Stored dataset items
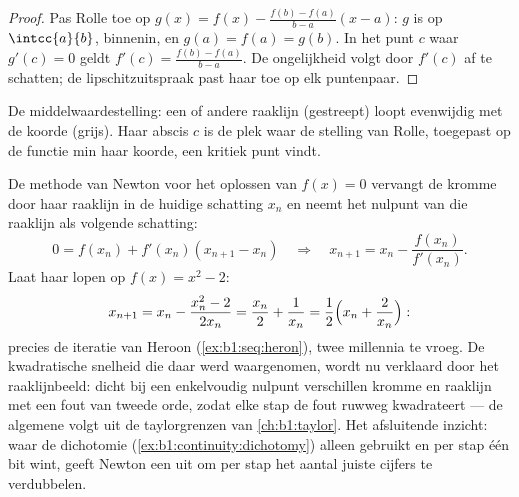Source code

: \begin{proof}
Pas Rolle toe op $g(x) = f(x) - \frac{f(b) - f(a)}{b - a}(x - a)$:
$g$ is  op $\intcc{a}{b}$,  binnenin, en $g(a) =
f(a) = g(b)$. In het punt $c$ waar $g'(c) = 0$ geldt $f'(c) =
\frac{f(b)-f(a)}{b-a}$. De ongelijkheid volgt door $f'(c)$ af te
schatten; de lipschitzuitspraak past haar toe op elk puntenpaar.
\end{proof}

\begin{omfigure}

{\small De middelwaardestelling: een of andere raaklijn (gestreept)
loopt evenwijdig met de koorde (grijs). Haar abscis $c$ is de plek
waar de stelling van Rolle, toegepast op de functie min haar koorde,
een kritiek punt vindt.}
\end{omfigure}

\begin{example}\label{ex:b1:derivative:newton}
De methode van Newton voor het oplossen van $f(x) = 0$ vervangt
de kromme door haar raaklijn in de huidige schatting $x_n$ en
neemt het nulpunt van die raaklijn als volgende schatting:
\[
0 = f(x_n) + f'(x_n)(x_{n+1} - x_n)
\quad\Longrightarrow\quad
x_{n+1} = x_n - \frac{f(x_n)}{f'(x_n)} .
\]
Laat haar lopen op $f(x) = x^2 - 2$:
\[
x_{n+1} = x_n - \frac{x_n^2 - 2}{2x_n}
= \frac{x_n}{2} + \frac{1}{x_n}
= \frac12\Bigl(x_n + \frac{2}{x_n}\Bigr) :
\]
precies de iteratie van Heroon (\cref{ex:b1:seq:heron}), twee
millennia te vroeg. De kwadratische snelheid die daar werd
waargenomen, wordt nu verklaard door het raaklijnbeeld: dicht bij
een enkelvoudig nulpunt verschillen kromme en raaklijn met een
fout van tweede orde, zodat elke stap de fout ruwweg kwadrateert
--- de algemene  volgt uit de taylorgrenzen van
\cref{ch:b1:taylor}. Het afsluitende inzicht: waar de
dichotomie (\cref{ex:b1:continuity:dichotomy}) alleen
 gebruikt en per stap één bit wint, geeft Newton een
 uit om per stap het aantal juiste cijfers te
verdubbelen.
\end{example}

### PROBLEM TO WORK ON
Give the data above again, exactly, with every picture removed.

### EXERCISE ANSWER
Source code

: \begin{proof}
Pas Rolle toe op $g(x) = f(x) - \frac{f(b) - f(a)}{b - a}(x - a)$:
$g$ is  op $\intcc{a}{b}$,  binnenin, en $g(a) =
f(a) = g(b)$. In het punt $c$ waar $g'(c) = 0$ geldt $f'(c) =
\frac{f(b)-f(a)}{b-a}$. De ongelijkheid volgt door $f'(c)$ af te
schatten; de lipschitzuitspraak past haar toe op elk puntenpaar.
\end{proof}

\begin{omfigure}

{\small De middelwaardestelling: een of andere raaklijn (gestreept)
loopt evenwijdig met de koorde (grijs). Haar abscis $c$ is de plek
waar de stelling van Rolle, toegepast op de functie min haar koorde,
een kritiek punt vindt.}
\end{omfigure}

\begin{example}\label{ex:b1:derivative:newton}
De methode van Newton voor het oplossen van $f(x) = 0$ vervangt
de kromme door haar raaklijn in de huidige schatting $x_n$ en
neemt het nulpunt van die raaklijn als volgende schatting:
\[
0 = f(x_n) + f'(x_n)(x_{n+1} - x_n)
\quad\Longrightarrow\quad
x_{n+1} = x_n - \frac{f(x_n)}{f'(x_n)} .
\]
Laat haar lopen op $f(x) = x^2 - 2$:
\[
x_{n+1} = x_n - \frac{x_n^2 - 2}{2x_n}
= \frac{x_n}{2} + \frac{1}{x_n}
= \frac12\Bigl(x_n + \frac{2}{x_n}\Bigr) :
\]
precies de iteratie van Heroon (\cref{ex:b1:seq:heron}), twee
millennia te vroeg. De kwadratische snelheid die daar werd
waargenomen, wordt nu verklaard door het raaklijnbeeld: dicht bij
een enkelvoudig nulpunt verschillen kromme en raaklijn met een
fout van tweede orde, zodat elke stap de fout ruwweg kwadrateert
--- de algemene  volgt uit de taylorgrenzen van
\cref{ch:b1:taylor}. Het afsluitende inzicht: waar de
dichotomie (\cref{ex:b1:continuity:dichotomy}) alleen
 gebruikt en per stap één bit wint, geeft Newton een
 uit om per stap het aantal juiste cijfers te
verdubbelen.
\end{example}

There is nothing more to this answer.